Throughout the 1980’s, Davis was a Maryland Terrapins basketball fan, and still remembers the exact date of Len Bias’s death. However, he attended a different ACC school — Duke University. In the four years Davis was at Duke, the Blue Devils made it to four Final Fours and won two national titles.

While in Durham, Davis covered the basketball team on every platform possible, from the student newspaper to radio to the student television station.

“Duke does not have a journalism major. I knew it was a good school with good sports, and I just felt like that’s where I wanted to be,” said Davis. “What I didn’t realize was how much that would work to my advantage, that I was basically the only guy on campus who wanted to do those things. So I started doing stuff for the student TV station, and they didn’t have a show on the basketball team.”

His first guest on his show — Cameron Corner — that he hosted and produced? Mike Krzyzewski.

After working his way up the food chain at The Chronicle — Duke’s student newspaper — covering non-revenue sports and women’s basketball, Davis started to cover the men’s team in his junior year. That same year, he started a weekly column.

“In some respects it’s still the best job I’ve ever had because it’s all inside jokes with your audience. I could be obnoxious, not that I’m above being obnoxious now, and it was a sports column, but it was a humor column really,” said Davis. “I learned how to be funny in print and I had these awesome experiences when it became a very popular column.”

Perhaps the most influential part of his Duke experience was a journalism class he took taught by John Feinstein, a longtime columnist for The Washington Post. Davis credits Feinstein for being the reason he went into print rather than pursue television.

“He was adamant that I not go and do TV. He thought it’s going to be a shallow life and that I was too good a writer. I was already kind of torn and I’m like if this dude thinks I can write a little bit, then maybe I should follow that,” said Davis. “I sensed that was really, and still is, my passion.”

“A lot of people ask, ‘What do you like more? The TV or the writing?’” said Davis. “My answer is always television is more fun, but writing is more gratifying. I did think that TV would still be there for me and in fact I might have better opportunities on TV if I could establish myself as a writer.”

After graduating from Duke, Davis’s first job was covering high school sports for the New Haven Register. At age 25, he was then hired as a fact checker by Sports Illustrated and eventually worked his way up to being SI’s college basketball beat writer.

“I saw an opportunity. They had some very good college basketball writers at [SI], but they did not have a dedicated beat writer who could really get into the nuts and bolts of what was happening,” said Davis. “If there was a Peter King for college basketball, I would have tried to go in a different direction. I worked on everything, so I could have gone in a lot of different directions. But, I saw a little bit of daylight and just kind of became the college basketball beat guy.”

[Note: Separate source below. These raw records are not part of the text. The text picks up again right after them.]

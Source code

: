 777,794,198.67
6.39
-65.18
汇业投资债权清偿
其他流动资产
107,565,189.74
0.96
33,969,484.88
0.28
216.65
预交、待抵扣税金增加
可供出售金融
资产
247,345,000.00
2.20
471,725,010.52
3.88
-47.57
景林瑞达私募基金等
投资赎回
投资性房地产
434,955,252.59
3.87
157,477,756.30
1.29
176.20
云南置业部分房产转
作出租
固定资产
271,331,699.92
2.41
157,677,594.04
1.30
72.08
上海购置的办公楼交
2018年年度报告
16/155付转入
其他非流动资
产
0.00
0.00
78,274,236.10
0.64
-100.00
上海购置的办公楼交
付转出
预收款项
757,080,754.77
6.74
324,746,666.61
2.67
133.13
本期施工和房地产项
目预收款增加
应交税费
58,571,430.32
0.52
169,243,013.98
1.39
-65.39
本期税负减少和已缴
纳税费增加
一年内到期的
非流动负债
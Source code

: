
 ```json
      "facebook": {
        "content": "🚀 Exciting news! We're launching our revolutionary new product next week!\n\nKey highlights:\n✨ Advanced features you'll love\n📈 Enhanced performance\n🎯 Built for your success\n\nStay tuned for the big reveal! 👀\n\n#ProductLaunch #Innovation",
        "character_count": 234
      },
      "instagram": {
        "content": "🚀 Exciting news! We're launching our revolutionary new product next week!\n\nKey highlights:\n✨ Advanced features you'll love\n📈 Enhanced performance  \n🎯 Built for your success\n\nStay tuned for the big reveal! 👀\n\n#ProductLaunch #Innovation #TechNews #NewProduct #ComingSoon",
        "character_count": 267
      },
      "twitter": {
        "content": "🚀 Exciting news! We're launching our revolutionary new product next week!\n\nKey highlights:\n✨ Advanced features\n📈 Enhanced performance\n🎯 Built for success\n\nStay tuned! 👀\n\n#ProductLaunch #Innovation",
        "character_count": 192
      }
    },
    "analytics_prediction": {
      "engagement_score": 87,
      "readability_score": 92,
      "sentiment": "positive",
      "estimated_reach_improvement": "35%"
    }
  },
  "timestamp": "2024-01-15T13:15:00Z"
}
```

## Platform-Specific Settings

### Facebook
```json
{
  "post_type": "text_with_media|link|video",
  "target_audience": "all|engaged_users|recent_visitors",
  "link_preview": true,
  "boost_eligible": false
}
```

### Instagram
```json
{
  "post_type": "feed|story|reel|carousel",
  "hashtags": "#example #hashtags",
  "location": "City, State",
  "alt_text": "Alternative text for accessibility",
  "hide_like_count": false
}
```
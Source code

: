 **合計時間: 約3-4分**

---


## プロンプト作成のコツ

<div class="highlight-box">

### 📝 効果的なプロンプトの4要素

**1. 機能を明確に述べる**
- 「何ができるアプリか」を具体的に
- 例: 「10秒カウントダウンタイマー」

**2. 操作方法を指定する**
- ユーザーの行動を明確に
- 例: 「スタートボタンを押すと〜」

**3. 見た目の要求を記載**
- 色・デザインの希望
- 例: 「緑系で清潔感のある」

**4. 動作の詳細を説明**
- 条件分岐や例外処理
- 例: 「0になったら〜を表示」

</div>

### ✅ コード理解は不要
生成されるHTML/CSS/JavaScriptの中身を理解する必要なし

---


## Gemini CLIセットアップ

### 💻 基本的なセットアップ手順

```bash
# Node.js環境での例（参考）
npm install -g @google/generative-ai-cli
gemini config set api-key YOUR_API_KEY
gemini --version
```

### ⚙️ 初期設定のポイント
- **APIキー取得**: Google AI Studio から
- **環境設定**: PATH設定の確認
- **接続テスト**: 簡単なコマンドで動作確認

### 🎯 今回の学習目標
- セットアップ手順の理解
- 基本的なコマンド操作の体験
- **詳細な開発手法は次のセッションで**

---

Davis credits his time at Sports Illustrated, where he worked from 1995 to 2017, for teaching him how to deal with rejection. Not every story he pitched and wrote would get published, and SI constantly demanding his best made him a better writer.

In 2017, Seth’s run with SI came to an end as he was a casualty of a round of layoffs. He did not stay a free agent for long, as he joined The Athletic as it was getting started, becoming the publication’s national college basketball writer. At The Athletic, Davis has written more longform pieces and developed a few columns that have made him one of the most followed college basketball insiders in the country.

In addition to his writing, Davis keeps a busy television schedule with CBS. Every morning, he arrives at the studio around 10 and works until 1 in the morning on both CBS and CBS Sports as a studio analyst.
Davis has written a few books, most notably Wooden: A Coach’s Life, released in 2014 and the newly released book with Sister Jean — Wake up with Purpose! What I’ve Learned in my First 100 Years. Even though Seth is at a point in his career where he is nationally recognized and has achieved his childhood dream of becoming both a print and broadcast journalist, he considers himself by no means a finished product.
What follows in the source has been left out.